Already teetering toward a complete rupture with the prevailing political order amid Americans’ monthslong flirtation with Donald Trump’s and Bernie Sanders’ respective revolutions, we are now caught in the throes of a full-blown constitutional crisis — at least according to the howling protests of self-interested liberal commentators.

After Supreme Court Justice Antonin Scalia’s death Saturday, Senate Majority Leader Mitch McConnell (R-Kentucky) declared that his replacement should be selected by President Obama’s successor. Conservatives quickly coalesced around McConnell’s decision to block any replacement Obama might nominate in his last year in office. Sen. Mike Lee (R-Utah), an influential member of the Senate Judiciary Committee, confirmed in a Sunday interview that McConnell’s move “accurately reflects the position of Senate Republicans,” while Sens. Marco Rubio and Ted Cruz demanded a delay in the nominating process from the campaign trail.

Meanwhile, Obama announced his intention to fulfill his “constitutional responsibilities to nominate a successor in due time,” setting the stage for an epic election-year confrontation with Republicans. Hillary Clinton and Sanders, who are fiercely competing to capture a Democratic party base that remains devoted to Obama, both slammed Republicans’ plans to block any Obama nominee.

Democrats are desperate to cast Republicans’ delaying tactic as a hyperpartisan hijacking of a process that has historically been considered “above politics,” in the words of Paul Krugman, a Nobel Prize-winning economist and longtime liberal bloviator for The New York Times. Krugman’s Sunday column warned that with “today’s G.O.P.,” Scalia’s death has “opened the doors to chaos.” But for all the feigned outrage Democrats can muster, they will have a hard time convincing voters that having a say over the nominating process is some great tragedy.

It’s also not much of a departure from the past. The history of election-year Supreme Court nominations is a lot messier — and partisan — than Democrats care to remember. The Senate scuttled a nomination of a justice and the promotion of another to chief justice in Democrat Lyndon Johnson’s final year in office, allowing Richard Nixon to fill a Supreme Court vacancy after the Republican took the White House in the 1968 election. And while a Democrat-controlled Senate finally confirmed Ronald Reagan’s appointment of Justice Anthony Kennedy in 1988, it blocked his more conservative initial choice.

For opposition parties in election years, the real precedent has been to do what you can get away with. Voters could ultimately decide to punish Republicans refusing to confirm a nominee until after the election, but the downsides of a delay are unclear. Cases in which the remaining justices split 4-4 will simply lead to a lower court ruling being upheld. Cases may also be reargued in front of the whole court after a new justice is confirmed — a well-established legal precedent.

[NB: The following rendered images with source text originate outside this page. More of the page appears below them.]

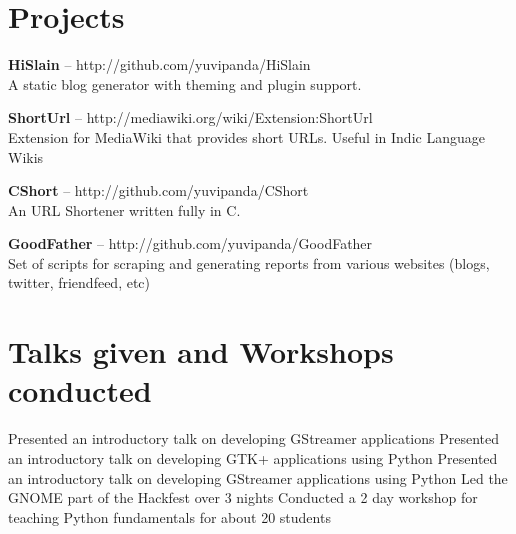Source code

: \documentclass[11pt,a4paper]{moderncv}
\begin{document}
\pagebreak
\section{Projects}

\cvlistitem
{\textbf{HiSlain} -- {\small http://github.com/yuvipanda/HiSlain}
  \\A static blog generator with theming and plugin support.\\
}

\cvlistitem
{\textbf{ShortUrl} -- {\small http://mediawiki.org/wiki/Extension:ShortUrl}
  \\Extension for MediaWiki that provides short URLs. Useful in Indic Language Wikis\\
}

\cvlistitem
{\textbf{CShort} -- {\small http://github.com/yuvipanda/CShort}
  \\An URL Shortener written fully in C.\\
}

\cvlistitem
{\textbf{GoodFather} -- {\small http://github.com/yuvipanda/GoodFather}
  \\Set of scripts for scraping and generating reports from various websites (blogs, twitter, friendfeed, etc)\\
}



\section{Talks given and Workshops conducted}

{Presented an introductory talk on developing GStreamer applications}
{Presented an introductory talk on developing GTK+ applications using Python}
{Presented an introductory talk on developing GStreamer applications using Python}
{Led the GNOME part of the Hackfest over 3 nights}
{Conducted a 2 day workshop for teaching Python fundamentals for about 20 students} 

\end{document}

Coincidentally, nearly all of the politicians demanding the Senate consider Obama’s nominee are comfortable with his judicial philosophy. Perhaps their sudden concern for the integrity of nominating process isn’t completely objective.

Supreme Court justices usually hold off on retiring until an ideologically friendly president is in office to replace them. Because Scalia died during Obama’s term, the appointment of his successor could radically alter the ideological complexion of the court. Democrats would love this outcome; Republicans would hate it. If the court is going to veer far to the left, Republicans are going to make voters sign off on that change first. And why would voters blame them that for that? Both sides’ positions on the issue are nakedly self-interested.

Fortunately, the framers of the Constitution didn’t envision political representatives unprejudiced by political self-interest. Rather, they instituted a system of checks and balances in which self-interested factions can check one another’s influence — and voters have ultimate veto power.

If Scalia’s death has prompted a crisis, it’s one manufactured by Democrats; the Constitution is working exactly as intended.